● Task statement
Only an exact repetition of the entries will do.

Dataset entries

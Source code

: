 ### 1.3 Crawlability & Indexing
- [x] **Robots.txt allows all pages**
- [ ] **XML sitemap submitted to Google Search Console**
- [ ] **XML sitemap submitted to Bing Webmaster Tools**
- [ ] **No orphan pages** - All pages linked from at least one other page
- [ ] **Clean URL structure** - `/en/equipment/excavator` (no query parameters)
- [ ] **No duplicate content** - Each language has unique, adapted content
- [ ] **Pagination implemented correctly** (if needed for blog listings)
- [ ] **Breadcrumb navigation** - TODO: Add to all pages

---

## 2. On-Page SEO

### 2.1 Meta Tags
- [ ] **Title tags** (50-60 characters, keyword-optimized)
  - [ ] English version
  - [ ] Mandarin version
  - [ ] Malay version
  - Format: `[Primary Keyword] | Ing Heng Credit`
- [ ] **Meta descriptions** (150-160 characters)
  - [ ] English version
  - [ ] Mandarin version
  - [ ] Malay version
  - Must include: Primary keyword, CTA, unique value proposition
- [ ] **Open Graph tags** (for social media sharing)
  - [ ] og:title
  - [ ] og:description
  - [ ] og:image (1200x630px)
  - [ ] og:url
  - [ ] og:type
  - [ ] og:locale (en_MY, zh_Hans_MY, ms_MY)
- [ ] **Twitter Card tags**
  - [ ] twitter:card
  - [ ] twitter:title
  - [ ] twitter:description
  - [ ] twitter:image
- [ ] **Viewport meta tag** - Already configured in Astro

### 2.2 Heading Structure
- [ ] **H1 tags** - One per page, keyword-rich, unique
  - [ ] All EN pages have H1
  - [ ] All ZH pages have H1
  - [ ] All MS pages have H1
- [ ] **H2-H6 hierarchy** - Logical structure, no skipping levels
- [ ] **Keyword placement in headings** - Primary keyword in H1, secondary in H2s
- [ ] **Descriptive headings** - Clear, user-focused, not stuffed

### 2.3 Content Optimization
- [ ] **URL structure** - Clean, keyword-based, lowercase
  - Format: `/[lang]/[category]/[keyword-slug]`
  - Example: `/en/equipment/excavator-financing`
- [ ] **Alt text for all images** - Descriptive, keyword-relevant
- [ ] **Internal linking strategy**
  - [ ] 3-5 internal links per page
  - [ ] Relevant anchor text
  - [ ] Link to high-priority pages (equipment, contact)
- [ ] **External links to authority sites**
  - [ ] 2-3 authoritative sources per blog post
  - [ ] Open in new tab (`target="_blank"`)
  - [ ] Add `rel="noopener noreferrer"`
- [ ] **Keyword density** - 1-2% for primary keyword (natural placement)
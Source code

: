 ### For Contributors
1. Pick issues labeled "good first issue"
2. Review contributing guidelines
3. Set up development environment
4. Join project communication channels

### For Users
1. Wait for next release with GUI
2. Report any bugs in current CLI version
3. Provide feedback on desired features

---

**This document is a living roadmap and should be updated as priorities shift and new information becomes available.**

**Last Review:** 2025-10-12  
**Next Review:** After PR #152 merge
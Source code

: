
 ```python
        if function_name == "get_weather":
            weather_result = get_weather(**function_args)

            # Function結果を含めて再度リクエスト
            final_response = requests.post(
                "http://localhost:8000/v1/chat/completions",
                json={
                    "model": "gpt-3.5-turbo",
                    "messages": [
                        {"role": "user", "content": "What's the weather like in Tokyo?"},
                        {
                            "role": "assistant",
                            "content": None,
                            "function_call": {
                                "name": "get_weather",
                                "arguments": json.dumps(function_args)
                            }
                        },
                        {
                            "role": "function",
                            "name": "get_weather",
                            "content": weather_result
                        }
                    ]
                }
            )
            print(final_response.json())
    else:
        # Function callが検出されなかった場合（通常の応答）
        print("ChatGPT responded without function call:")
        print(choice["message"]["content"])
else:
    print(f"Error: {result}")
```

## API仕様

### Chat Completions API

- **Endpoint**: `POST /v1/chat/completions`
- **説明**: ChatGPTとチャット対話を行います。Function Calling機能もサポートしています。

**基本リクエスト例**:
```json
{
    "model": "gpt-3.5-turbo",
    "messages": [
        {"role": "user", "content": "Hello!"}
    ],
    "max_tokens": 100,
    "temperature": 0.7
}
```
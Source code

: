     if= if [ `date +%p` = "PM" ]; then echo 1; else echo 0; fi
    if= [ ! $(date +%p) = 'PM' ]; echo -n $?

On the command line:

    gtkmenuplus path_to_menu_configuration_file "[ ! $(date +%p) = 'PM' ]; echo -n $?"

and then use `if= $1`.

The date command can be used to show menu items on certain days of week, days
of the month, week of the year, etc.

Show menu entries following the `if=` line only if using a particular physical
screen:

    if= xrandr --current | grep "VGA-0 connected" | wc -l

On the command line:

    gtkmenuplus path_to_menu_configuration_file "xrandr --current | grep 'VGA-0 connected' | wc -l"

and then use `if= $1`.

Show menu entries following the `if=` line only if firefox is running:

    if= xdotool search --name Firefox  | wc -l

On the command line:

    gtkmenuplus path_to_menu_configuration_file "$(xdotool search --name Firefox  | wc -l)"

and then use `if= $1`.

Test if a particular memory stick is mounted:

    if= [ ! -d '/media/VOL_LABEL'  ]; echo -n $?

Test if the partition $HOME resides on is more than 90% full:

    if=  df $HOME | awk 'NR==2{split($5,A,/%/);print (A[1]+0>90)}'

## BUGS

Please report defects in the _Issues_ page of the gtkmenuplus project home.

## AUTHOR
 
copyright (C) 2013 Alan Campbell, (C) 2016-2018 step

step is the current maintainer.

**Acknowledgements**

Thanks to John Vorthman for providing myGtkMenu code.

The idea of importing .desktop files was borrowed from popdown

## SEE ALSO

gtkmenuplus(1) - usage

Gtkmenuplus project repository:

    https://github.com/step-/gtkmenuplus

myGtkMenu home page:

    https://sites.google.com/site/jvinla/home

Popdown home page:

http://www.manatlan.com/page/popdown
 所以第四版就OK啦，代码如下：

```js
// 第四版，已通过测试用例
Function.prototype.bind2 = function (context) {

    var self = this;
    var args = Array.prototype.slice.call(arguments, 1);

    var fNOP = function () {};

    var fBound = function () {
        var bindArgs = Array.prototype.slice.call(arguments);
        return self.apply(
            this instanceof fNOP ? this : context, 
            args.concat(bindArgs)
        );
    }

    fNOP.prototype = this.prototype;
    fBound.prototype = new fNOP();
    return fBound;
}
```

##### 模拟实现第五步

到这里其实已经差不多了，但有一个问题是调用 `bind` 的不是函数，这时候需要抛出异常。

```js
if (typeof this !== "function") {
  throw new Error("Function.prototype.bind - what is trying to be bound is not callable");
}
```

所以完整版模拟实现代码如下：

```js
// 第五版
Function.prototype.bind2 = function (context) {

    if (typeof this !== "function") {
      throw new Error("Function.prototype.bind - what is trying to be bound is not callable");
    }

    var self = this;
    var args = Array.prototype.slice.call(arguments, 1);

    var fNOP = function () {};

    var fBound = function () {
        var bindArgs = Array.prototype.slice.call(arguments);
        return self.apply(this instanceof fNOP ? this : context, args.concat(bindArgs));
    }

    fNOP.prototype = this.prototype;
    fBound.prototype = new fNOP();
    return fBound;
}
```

● Result for this task
Source code

: ### 1.3 Crawlability & Indexing
- [x] **Robots.txt allows all pages**
- [ ] **XML sitemap submitted to Google Search Console**
- [ ] **XML sitemap submitted to Bing Webmaster Tools**
- [ ] **No orphan pages** - All pages linked from at least one other page
- [ ] **Clean URL structure** - `/en/equipment/excavator` (no query parameters)
- [ ] **No duplicate content** - Each language has unique, adapted content
- [ ] **Pagination implemented correctly** (if needed for blog listings)
- [ ] **Breadcrumb navigation** - TODO: Add to all pages

---

## 2. On-Page SEO

### 2.1 Meta Tags
- [ ] **Title tags** (50-60 characters, keyword-optimized)
  - [ ] English version
  - [ ] Mandarin version
  - [ ] Malay version
  - Format: `[Primary Keyword] | Ing Heng Credit`
- [ ] **Meta descriptions** (150-160 characters)
  - [ ] English version
  - [ ] Mandarin version
  - [ ] Malay version
  - Must include: Primary keyword, CTA, unique value proposition
- [ ] **Open Graph tags** (for social media sharing)
  - [ ] og:title
  - [ ] og:description
  - [ ] og:image (1200x630px)
  - [ ] og:url
  - [ ] og:type
  - [ ] og:locale (en_MY, zh_Hans_MY, ms_MY)
- [ ] **Twitter Card tags**
  - [ ] twitter:card
  - [ ] twitter:title
  - [ ] twitter:description
  - [ ] twitter:image
- [ ] **Viewport meta tag** - Already configured in Astro

### 2.2 Heading Structure
- [ ] **H1 tags** - One per page, keyword-rich, unique
  - [ ] All EN pages have H1
  - [ ] All ZH pages have H1
  - [ ] All MS pages have H1
- [ ] **H2-H6 hierarchy** - Logical structure, no skipping levels
- [ ] **Keyword placement in headings** - Primary keyword in H1, secondary in H2s
- [ ] **Descriptive headings** - Clear, user-focused, not stuffed

### 2.3 Content Optimization
- [ ] **URL structure** - Clean, keyword-based, lowercase
  - Format: `/[lang]/[category]/[keyword-slug]`
  - Example: `/en/equipment/excavator-financing`
- [ ] **Alt text for all images** - Descriptive, keyword-relevant
- [ ] **Internal linking strategy**
  - [ ] 3-5 internal links per page
  - [ ] Relevant anchor text
  - [ ] Link to high-priority pages (equipment, contact)
- [ ] **External links to authority sites**
  - [ ] 2-3 authoritative sources per blog post
  - [ ] Open in new tab (`target="_blank"`)
  - [ ] Add `rel="noopener noreferrer"`
- [ ] **Keyword density** - 1-2% for primary keyword (natural placement)
Source code

: ### For Contributors
1. Pick issues labeled "good first issue"
2. Review contributing guidelines
3. Set up development environment
4. Join project communication channels

### For Users
1. Wait for next release with GUI
2. Report any bugs in current CLI version
3. Provide feedback on desired features

---

**This document is a living roadmap and should be updated as priorities shift and new information becomes available.**

**Last Review:** 2025-10-12  
**Next Review:** After PR #152 merge
Source code

:
 ```python
        if function_name == "get_weather":
            weather_result = get_weather(**function_args)

            # Function結果を含めて再度リクエスト
            final_response = requests.post(
                "http://localhost:8000/v1/chat/completions",
                json={
                    "model": "gpt-3.5-turbo",
                    "messages": [
                        {"role": "user", "content": "What's the weather like in Tokyo?"},
                        {
                            "role": "assistant",
                            "content": None,
                            "function_call": {
                                "name": "get_weather",
                                "arguments": json.dumps(function_args)
                            }
                        },
                        {
                            "role": "function",
                            "name": "get_weather",
                            "content": weather_result
                        }
                    ]
                }
            )
            print(final_response.json())
    else:
        # Function callが検出されなかった場合（通常の応答）
        print("ChatGPT responded without function call:")
        print(choice["message"]["content"])
else:
    print(f"Error: {result}")
```

## API仕様

### Chat Completions API

- **Endpoint**: `POST /v1/chat/completions`
- **説明**: ChatGPTとチャット対話を行います。Function Calling機能もサポートしています。

**基本リクエスト例**:
```json
{
    "model": "gpt-3.5-turbo",
    "messages": [
        {"role": "user", "content": "Hello!"}
    ],
    "max_tokens": 100,
    "temperature": 0.7
}
```
Source code

:     if= if [ `date +%p` = "PM" ]; then echo 1; else echo 0; fi
    if= [ ! $(date +%p) = 'PM' ]; echo -n $?

On the command line:

    gtkmenuplus path_to_menu_configuration_file "[ ! $(date +%p) = 'PM' ]; echo -n $?"

and then use `if= $1`.

The date command can be used to show menu items on certain days of week, days
of the month, week of the year, etc.

Show menu entries following the `if=` line only if using a particular physical
screen:

    if= xrandr --current | grep "VGA-0 connected" | wc -l

On the command line:

    gtkmenuplus path_to_menu_configuration_file "xrandr --current | grep 'VGA-0 connected' | wc -l"

and then use `if= $1`.

Show menu entries following the `if=` line only if firefox is running:

    if= xdotool search --name Firefox  | wc -l

On the command line:

    gtkmenuplus path_to_menu_configuration_file "$(xdotool search --name Firefox  | wc -l)"

and then use `if= $1`.

Test if a particular memory stick is mounted:

    if= [ ! -d '/media/VOL_LABEL'  ]; echo -n $?

Test if the partition $HOME resides on is more than 90% full:

    if=  df $HOME | awk 'NR==2{split($5,A,/%/);print (A[1]+0>90)}'

## BUGS

Please report defects in the _Issues_ page of the gtkmenuplus project home.

## AUTHOR
 
copyright (C) 2013 Alan Campbell, (C) 2016-2018 step

step is the current maintainer.

**Acknowledgements**

Thanks to John Vorthman for providing myGtkMenu code.

The idea of importing .desktop files was borrowed from popdown

## SEE ALSO

gtkmenuplus(1) - usage

Gtkmenuplus project repository:

    https://github.com/step-/gtkmenuplus

myGtkMenu home page:

    https://sites.google.com/site/jvinla/home

Popdown home page:

http://www.manatlan.com/page/popdown
 所以第四版就OK啦，代码如下：

```js
// 第四版，已通过测试用例
Function.prototype.bind2 = function (context) {

    var self = this;
    var args = Array.prototype.slice.call(arguments, 1);

    var fNOP = function () {};

    var fBound = function () {
        var bindArgs = Array.prototype.slice.call(arguments);
        return self.apply(
            this instanceof fNOP ? this : context, 
            args.concat(bindArgs)
        );
    }

    fNOP.prototype = this.prototype;
    fBound.prototype = new fNOP();
    return fBound;
}
```

##### 模拟实现第五步

到这里其实已经差不多了，但有一个问题是调用 `bind` 的不是函数，这时候需要抛出异常。

```js
if (typeof this !== "function") {
  throw new Error("Function.prototype.bind - what is trying to be bound is not callable");
}
```

所以完整版模拟实现代码如下：

```js
// 第五版
Function.prototype.bind2 = function (context) {

    if (typeof this !== "function") {
      throw new Error("Function.prototype.bind - what is trying to be bound is not callable");
    }

    var self = this;
    var args = Array.prototype.slice.call(arguments, 1);

    var fNOP = function () {};

    var fBound = function () {
        var bindArgs = Array.prototype.slice.call(arguments);
        return self.apply(this instanceof fNOP ? this : context, args.concat(bindArgs));
    }

    fNOP.prototype = this.prototype;
    fBound.prototype = new fNOP();
    return fBound;
}
```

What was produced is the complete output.